Sunday 1 May 2011

THE ATTEMPTED MURDER OF GADDAFI

I am writing this brief post in response to the recent information coming out of Libya about the death of Gaddafi's son and three of his grandchildren in an air strike. 

From the information provided by the journalists who visited the scene of the attack it is clear that the attack was made not on some sort of command centre but on a residential villa.  Apparently some sort of family gathering took place at which Gaddafi was, or was expected to be, in attendance.  The attack on the villa can only therefore be explained as an assassination attempt though one that seems to have failed.  The Russian Foreign Ministry is surely right to say that NATO claims that Gaddafi is not being deliberately targeted are now simply unbelievable.  Though the assassination attempt failed at least four innocent people three of them young children who were members of Gaddafi's family (his youngest son and his three grandchildren) were killed.

This is straightforward murder.  There is nothing in Resolution 1973 that permits it.  On the contrary Resolution 1973 is solely concerned with the protection of civilians.  As part of an unsuccessful assassination attempt NATO has now killed four.  Nor does Resolution 1973 authorise killing Gaddafi, which is an act of attempted murder and which is also contrary to international law. 

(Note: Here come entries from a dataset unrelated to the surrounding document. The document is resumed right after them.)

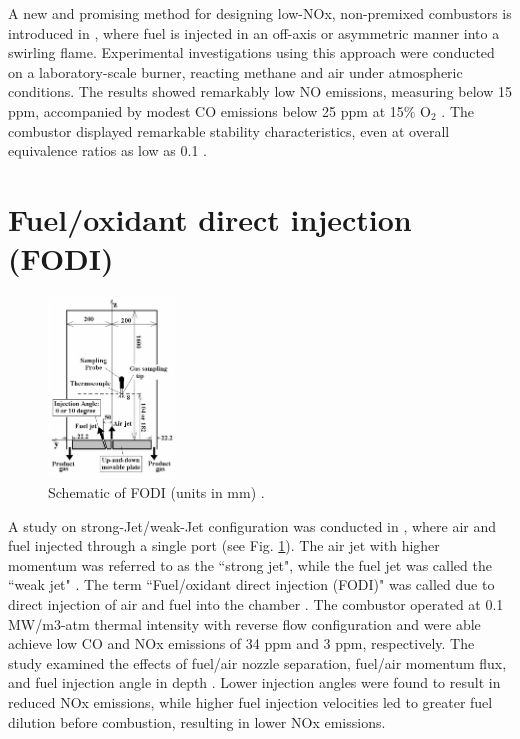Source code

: A new and promising method for designing low-NOx, non-premixed combustors is introduced in \cite{YETTER20001265}, where fuel is injected in an off-axis or asymmetric manner into a swirling flame. Experimental investigations using this approach were conducted on a laboratory-scale burner, reacting methane and air under atmospheric conditions. The results showed remarkably low NO emissions, measuring below 15 ppm, accompanied by modest CO emissions below 25 ppm at 15$\%$ O$_2$ \cite{YETTER20001265}. The combustor displayed remarkable stability characteristics, even at overall equivalence ratios as low as 0.1 \cite{YETTER20001265}.

\section{Fuel/oxidant direct injection (FODI)}
\begin{figure}
\vspace{-10mm}
    \centering
    \includegraphics[width=0.3\textwidth]{Chapter2/Images/FODI.jpeg}
  \caption[Schematic of FODI]{Schematic of FODI (units in mm) \cite{He2008FlamelessCO}.}
  \label{fig:FODI}
\end{figure}

A study on strong-Jet/weak-Jet configuration was conducted in \cite{He2008FlamelessCO}, where air and fuel injected through a single port (see Fig. \ref{fig:FODI}). The air jet with higher momentum was referred to as the ``strong jet", while the fuel jet was called the ``weak jet" \cite{VAThesis2011}. The term ``Fuel/oxidant direct injection (FODI)" was called due to direct injection of air and fuel into the chamber \cite{VAThesis2011}. The combustor operated at 0.1 MW/m3-atm thermal intensity with reverse flow configuration and were able achieve low CO and NOx emissions of 34 ppm and 3 ppm, respectively. The study examined the effects of fuel/air nozzle separation, fuel/air momentum flux, and fuel injection angle in depth \cite{VAThesis2011}. Lower injection angles were found to result in reduced NOx emissions, while higher fuel injection velocities led to greater fuel dilution before combustion, resulting in lower NOx emissions.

We now face an important test.  Ever since the bombing of the television station in Belgrade in 1999 we have witnessed an ongoing moral collapse.  Once upon a time I could not have imagined the British government colluding in torture and yet this has happened.  Similarly I cannot imagine any previous British Prime Minister pre Blair countenancing the open murder of the head of state of a foreign power.  Even to think of Gladstone, Disraeli, Asquith, Attlee, Macmillan, Wilson, Heath, Callaghan or indeed Thatcher ordering such a thing is to realise that such a thing would have been impossible.  During the Second World War Churchill emphatically ruled out any idea of a British attempt to assassinate Hitler.  Nor in former times would British public opinion have countenanced an open attempt at murder by the British government.especially one that resulted in the killing of innocent people.  On the contrary had such a thing ever happened the result would have triggered a storm.  If the response to the murder attempt on Gaddafi is more business as usual then another line in the ongoing descent into barbarism will have been crossed.